■ What this task involves: Which lines of the data below contain "model"? Please show them all.

[[ Entries supplied, beginning ]]

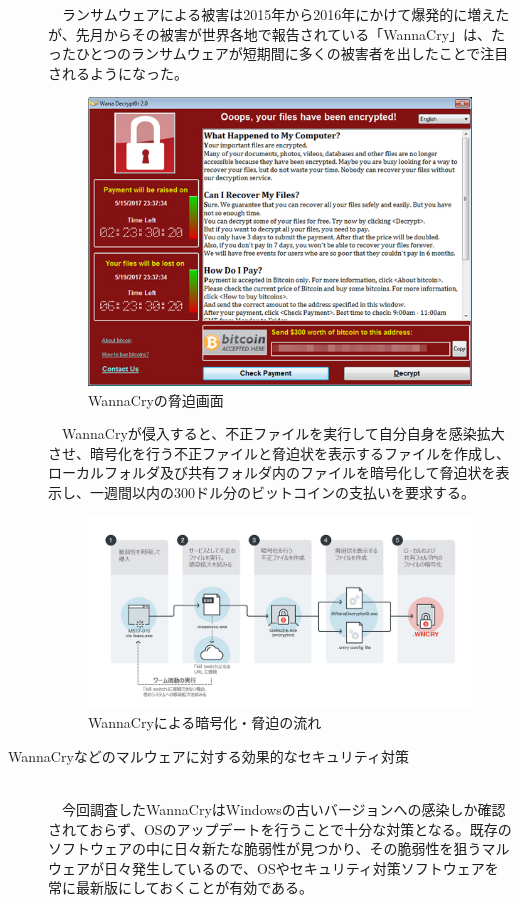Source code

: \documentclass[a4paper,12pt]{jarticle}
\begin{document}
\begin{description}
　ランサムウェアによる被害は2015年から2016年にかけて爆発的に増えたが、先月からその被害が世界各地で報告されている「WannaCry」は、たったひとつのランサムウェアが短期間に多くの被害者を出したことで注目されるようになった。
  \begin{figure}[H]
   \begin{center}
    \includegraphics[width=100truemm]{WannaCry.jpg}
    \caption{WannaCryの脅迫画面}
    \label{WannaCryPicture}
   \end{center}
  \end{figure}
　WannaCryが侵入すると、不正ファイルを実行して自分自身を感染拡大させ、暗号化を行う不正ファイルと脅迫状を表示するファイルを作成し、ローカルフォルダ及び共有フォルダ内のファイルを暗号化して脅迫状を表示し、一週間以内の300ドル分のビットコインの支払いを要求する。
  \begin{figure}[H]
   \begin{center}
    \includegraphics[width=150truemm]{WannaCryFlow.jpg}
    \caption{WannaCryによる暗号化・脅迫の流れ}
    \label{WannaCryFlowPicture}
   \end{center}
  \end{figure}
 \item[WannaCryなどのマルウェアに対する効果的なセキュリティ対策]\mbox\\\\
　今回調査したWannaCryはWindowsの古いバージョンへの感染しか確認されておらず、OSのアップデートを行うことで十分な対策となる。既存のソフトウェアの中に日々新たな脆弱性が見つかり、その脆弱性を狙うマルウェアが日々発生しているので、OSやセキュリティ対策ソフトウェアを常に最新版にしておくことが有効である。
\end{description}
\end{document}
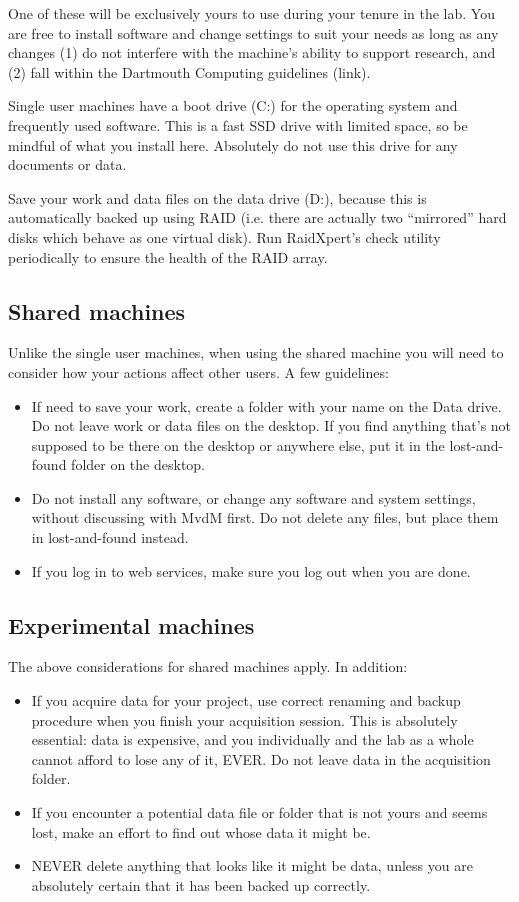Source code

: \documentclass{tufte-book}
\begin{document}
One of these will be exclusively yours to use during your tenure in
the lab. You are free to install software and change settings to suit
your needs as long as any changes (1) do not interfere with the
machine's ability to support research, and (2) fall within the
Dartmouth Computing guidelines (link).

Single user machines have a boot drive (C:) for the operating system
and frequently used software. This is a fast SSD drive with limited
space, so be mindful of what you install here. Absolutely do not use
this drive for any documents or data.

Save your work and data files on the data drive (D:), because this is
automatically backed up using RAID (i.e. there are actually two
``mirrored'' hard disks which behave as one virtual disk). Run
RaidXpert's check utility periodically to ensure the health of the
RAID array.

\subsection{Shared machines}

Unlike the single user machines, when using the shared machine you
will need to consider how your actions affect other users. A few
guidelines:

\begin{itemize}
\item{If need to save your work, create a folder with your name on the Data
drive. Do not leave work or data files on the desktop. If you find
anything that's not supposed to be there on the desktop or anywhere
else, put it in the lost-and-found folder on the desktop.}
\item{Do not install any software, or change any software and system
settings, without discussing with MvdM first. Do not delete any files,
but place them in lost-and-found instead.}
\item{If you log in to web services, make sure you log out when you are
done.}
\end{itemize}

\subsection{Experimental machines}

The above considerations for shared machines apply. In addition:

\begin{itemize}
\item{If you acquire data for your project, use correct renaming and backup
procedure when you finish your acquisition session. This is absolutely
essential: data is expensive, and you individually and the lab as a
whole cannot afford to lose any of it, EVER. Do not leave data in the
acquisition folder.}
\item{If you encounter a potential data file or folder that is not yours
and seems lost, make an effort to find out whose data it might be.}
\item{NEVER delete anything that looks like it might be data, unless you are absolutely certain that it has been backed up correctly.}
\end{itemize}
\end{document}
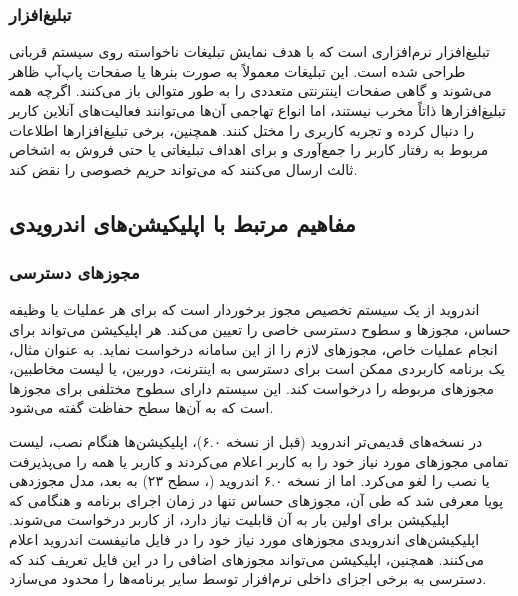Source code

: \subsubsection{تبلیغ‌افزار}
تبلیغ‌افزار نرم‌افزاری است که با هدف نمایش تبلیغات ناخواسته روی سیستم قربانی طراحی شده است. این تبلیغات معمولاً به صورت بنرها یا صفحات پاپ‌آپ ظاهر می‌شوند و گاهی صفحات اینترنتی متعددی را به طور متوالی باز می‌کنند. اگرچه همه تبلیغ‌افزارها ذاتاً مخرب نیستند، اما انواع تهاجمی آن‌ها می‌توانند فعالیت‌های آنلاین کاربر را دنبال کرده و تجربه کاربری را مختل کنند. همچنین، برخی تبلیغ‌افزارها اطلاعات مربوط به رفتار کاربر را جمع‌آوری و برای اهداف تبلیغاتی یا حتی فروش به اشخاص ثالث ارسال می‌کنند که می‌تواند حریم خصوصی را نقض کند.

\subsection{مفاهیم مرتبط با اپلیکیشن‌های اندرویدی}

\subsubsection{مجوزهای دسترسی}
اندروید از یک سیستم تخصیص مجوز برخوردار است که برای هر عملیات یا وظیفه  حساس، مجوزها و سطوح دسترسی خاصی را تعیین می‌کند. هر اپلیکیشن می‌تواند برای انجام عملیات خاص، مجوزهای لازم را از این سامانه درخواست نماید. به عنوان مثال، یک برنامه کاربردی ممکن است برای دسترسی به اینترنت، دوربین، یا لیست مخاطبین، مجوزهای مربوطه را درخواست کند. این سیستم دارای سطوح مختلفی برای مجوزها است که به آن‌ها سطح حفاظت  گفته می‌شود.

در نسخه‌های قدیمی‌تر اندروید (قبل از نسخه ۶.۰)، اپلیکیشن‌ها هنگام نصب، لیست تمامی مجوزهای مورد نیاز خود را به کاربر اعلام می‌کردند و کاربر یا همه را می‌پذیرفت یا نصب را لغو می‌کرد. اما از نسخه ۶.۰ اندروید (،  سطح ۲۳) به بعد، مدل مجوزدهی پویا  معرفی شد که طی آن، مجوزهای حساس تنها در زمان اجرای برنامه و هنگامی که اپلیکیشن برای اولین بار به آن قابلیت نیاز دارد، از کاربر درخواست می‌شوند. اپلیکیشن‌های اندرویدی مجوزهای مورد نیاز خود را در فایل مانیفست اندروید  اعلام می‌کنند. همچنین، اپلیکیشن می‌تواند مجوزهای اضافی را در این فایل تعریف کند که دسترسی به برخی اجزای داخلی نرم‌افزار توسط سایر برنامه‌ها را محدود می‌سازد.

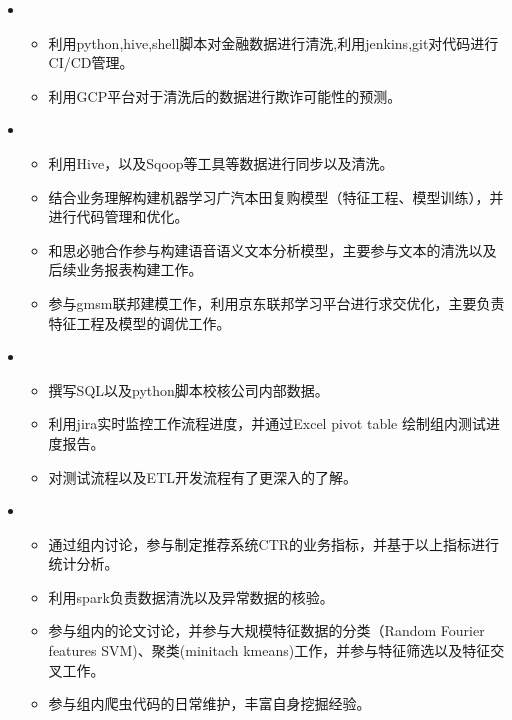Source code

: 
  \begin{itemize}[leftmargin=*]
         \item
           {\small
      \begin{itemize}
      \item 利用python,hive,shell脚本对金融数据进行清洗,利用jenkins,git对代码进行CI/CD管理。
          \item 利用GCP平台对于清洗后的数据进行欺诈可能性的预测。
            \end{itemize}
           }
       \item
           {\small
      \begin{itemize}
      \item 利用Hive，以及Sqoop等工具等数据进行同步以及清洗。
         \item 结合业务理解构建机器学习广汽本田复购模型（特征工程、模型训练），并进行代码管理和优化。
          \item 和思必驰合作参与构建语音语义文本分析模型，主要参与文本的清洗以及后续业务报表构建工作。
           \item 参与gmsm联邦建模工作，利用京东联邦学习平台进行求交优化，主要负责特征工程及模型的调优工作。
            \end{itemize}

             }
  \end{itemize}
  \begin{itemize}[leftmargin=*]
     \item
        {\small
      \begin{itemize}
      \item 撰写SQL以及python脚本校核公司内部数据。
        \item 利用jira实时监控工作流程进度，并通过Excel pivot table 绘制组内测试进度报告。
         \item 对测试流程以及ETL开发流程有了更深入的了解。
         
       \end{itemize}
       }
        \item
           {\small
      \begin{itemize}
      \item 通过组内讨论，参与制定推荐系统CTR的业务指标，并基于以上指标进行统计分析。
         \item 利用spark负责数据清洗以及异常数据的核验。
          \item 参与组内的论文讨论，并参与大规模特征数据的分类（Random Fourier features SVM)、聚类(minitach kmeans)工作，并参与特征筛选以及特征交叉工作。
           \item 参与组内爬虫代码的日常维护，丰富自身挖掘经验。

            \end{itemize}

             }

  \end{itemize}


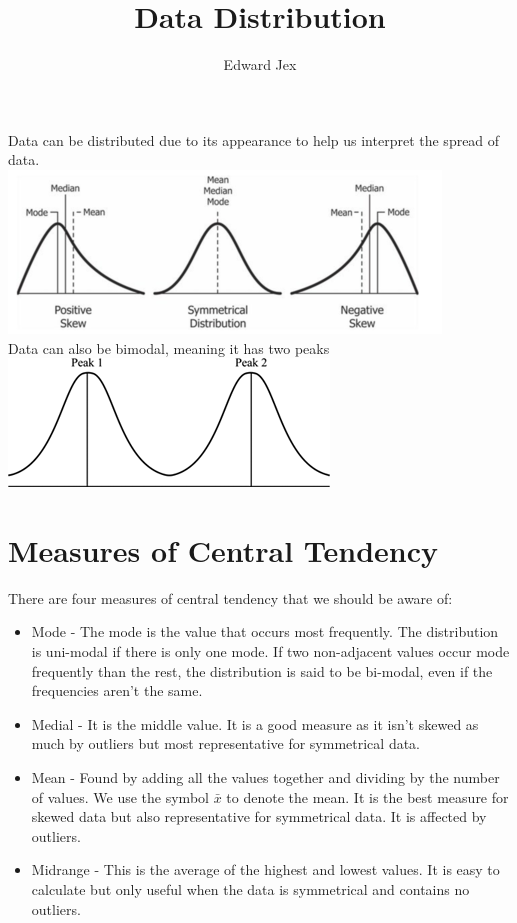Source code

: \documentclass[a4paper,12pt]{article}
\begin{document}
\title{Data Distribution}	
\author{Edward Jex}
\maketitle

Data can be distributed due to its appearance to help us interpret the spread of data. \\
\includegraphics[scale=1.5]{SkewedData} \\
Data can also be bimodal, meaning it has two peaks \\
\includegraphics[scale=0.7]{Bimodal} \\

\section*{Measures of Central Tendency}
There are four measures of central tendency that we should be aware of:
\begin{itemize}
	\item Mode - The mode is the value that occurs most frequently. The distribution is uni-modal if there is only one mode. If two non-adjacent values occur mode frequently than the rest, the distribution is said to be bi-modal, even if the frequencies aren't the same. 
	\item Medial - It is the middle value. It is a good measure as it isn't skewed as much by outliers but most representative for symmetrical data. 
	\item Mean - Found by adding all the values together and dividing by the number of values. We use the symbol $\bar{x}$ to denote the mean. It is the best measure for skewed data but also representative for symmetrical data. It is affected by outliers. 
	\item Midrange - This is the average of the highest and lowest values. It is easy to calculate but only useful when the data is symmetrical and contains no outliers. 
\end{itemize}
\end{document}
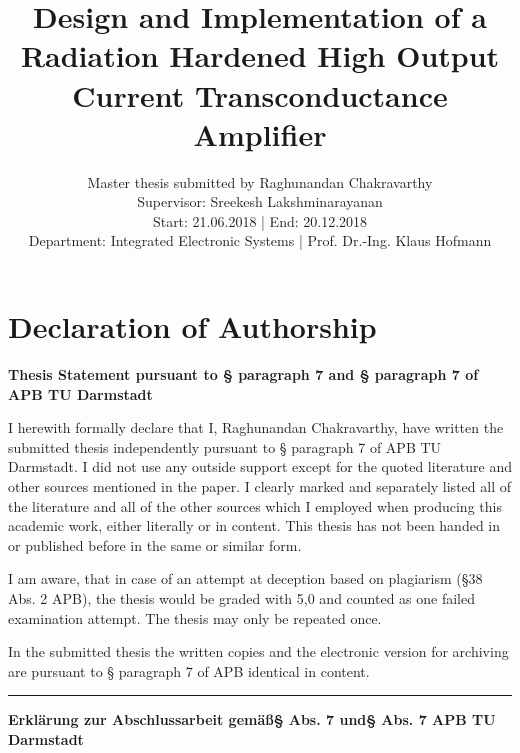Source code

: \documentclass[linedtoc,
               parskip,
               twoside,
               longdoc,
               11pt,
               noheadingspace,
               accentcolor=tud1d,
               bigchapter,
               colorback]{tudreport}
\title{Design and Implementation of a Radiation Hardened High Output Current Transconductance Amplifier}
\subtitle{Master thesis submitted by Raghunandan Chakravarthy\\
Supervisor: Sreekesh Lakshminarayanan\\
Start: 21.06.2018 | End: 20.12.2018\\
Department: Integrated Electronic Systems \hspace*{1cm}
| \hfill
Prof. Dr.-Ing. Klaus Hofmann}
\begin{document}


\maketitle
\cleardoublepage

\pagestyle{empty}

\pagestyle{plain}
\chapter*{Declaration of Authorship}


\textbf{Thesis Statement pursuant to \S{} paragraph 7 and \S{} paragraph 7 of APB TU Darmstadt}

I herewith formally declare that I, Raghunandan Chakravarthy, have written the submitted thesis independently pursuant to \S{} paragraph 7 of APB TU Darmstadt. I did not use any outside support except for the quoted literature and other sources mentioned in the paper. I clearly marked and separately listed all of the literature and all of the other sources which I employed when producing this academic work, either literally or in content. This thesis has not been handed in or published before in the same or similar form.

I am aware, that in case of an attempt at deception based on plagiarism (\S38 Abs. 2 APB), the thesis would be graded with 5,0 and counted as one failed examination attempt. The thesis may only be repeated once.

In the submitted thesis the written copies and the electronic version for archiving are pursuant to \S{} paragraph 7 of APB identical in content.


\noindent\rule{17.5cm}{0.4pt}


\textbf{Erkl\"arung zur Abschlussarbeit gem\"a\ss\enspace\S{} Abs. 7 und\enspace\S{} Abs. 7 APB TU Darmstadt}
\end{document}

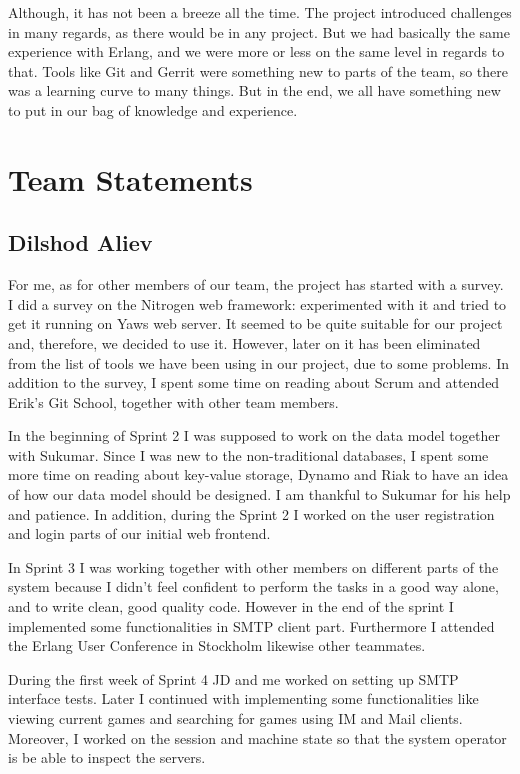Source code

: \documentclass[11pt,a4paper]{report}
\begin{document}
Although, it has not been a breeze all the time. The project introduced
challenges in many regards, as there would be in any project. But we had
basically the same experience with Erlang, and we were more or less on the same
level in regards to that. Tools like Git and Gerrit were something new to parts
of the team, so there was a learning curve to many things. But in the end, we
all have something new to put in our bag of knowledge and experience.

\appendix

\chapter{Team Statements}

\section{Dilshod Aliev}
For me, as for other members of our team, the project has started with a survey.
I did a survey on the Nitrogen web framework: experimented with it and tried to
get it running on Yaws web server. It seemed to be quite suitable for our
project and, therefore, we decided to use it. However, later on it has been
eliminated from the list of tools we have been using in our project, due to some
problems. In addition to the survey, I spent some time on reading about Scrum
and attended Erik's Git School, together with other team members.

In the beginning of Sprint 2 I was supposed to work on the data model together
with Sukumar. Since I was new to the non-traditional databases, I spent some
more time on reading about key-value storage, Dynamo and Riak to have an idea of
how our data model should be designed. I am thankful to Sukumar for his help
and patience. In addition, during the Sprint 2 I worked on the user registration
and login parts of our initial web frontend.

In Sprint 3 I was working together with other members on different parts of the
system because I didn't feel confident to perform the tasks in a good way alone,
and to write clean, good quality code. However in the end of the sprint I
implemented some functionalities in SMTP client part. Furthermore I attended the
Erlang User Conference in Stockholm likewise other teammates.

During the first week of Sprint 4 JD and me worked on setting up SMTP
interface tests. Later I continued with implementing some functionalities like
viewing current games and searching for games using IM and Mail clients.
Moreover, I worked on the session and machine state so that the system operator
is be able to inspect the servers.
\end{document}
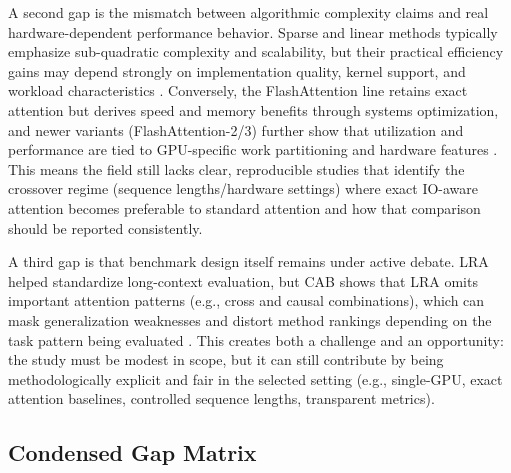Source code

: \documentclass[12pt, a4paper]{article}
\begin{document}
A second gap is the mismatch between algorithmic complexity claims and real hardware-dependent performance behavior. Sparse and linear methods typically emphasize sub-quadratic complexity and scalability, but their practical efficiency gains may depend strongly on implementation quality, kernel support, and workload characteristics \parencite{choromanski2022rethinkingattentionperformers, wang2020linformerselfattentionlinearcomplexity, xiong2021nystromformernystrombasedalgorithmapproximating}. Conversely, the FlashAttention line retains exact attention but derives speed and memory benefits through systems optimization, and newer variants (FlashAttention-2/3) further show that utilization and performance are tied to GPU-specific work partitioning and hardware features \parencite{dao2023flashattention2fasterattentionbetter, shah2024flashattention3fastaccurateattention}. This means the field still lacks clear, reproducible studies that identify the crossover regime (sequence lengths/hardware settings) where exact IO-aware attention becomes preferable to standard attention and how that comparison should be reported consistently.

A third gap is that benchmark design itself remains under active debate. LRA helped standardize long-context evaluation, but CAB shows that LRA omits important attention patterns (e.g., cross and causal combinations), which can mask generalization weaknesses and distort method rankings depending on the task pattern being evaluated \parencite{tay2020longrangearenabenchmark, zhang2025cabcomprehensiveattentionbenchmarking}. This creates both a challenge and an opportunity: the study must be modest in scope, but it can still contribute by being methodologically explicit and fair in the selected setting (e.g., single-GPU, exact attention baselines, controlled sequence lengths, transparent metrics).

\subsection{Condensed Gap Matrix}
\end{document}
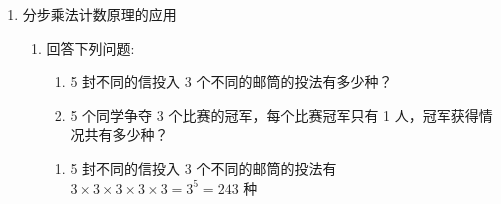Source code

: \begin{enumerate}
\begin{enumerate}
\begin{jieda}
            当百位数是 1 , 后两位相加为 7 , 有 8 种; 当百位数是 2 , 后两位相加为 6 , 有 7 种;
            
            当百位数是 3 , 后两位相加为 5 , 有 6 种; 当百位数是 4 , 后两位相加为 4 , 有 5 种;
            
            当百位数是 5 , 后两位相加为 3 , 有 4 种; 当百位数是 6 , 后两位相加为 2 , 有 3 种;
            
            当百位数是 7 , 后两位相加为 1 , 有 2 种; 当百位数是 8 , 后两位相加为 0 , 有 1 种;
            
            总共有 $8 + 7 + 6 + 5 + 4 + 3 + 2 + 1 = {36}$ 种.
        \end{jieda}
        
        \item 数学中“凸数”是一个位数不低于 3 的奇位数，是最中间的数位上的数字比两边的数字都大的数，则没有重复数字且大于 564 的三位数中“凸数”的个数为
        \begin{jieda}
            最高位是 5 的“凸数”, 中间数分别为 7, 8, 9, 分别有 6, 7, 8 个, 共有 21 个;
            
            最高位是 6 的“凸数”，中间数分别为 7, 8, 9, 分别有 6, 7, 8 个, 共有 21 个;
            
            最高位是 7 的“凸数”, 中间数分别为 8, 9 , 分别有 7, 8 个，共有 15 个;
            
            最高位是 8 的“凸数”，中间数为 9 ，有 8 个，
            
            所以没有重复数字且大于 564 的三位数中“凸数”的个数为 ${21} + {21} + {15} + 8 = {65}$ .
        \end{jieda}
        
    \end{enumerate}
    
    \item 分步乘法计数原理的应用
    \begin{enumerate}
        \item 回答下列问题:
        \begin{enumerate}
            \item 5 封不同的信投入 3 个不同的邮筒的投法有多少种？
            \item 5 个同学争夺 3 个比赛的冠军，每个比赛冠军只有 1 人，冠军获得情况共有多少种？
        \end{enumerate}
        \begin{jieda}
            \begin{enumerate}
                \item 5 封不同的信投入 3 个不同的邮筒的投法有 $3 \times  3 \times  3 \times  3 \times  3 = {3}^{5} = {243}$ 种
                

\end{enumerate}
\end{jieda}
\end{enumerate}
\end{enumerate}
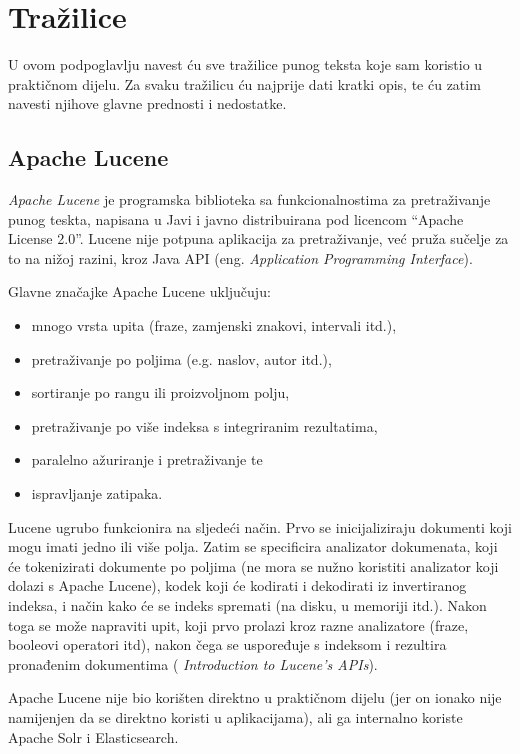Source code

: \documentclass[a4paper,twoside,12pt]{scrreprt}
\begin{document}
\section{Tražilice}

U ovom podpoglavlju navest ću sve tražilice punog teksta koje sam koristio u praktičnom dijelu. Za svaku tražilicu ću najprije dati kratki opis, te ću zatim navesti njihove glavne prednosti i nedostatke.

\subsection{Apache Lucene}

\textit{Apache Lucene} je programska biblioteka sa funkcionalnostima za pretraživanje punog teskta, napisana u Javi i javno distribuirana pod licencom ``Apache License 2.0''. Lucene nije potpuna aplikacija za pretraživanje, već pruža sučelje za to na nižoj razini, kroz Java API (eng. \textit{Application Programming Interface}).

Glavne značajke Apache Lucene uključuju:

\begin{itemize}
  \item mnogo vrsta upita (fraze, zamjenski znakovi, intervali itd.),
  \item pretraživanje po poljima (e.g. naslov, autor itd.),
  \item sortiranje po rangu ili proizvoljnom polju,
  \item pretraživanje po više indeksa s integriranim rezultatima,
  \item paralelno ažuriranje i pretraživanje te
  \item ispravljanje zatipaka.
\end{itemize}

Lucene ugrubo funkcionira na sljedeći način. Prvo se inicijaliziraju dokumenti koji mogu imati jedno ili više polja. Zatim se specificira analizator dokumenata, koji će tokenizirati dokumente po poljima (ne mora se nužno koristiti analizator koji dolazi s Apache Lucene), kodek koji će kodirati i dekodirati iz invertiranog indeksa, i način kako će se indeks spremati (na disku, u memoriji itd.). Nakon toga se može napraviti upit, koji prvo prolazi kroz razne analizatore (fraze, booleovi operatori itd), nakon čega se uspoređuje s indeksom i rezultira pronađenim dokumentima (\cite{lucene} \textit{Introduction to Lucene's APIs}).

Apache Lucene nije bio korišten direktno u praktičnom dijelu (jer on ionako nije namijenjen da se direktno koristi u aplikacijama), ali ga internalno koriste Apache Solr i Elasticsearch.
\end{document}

[[ Entries supplied, end ]]

■ Solution for this task:
In the beginning of Sprint 2 I was supposed to work on the data model together
how our data model should be designed. I am thankful to Sukumar for his help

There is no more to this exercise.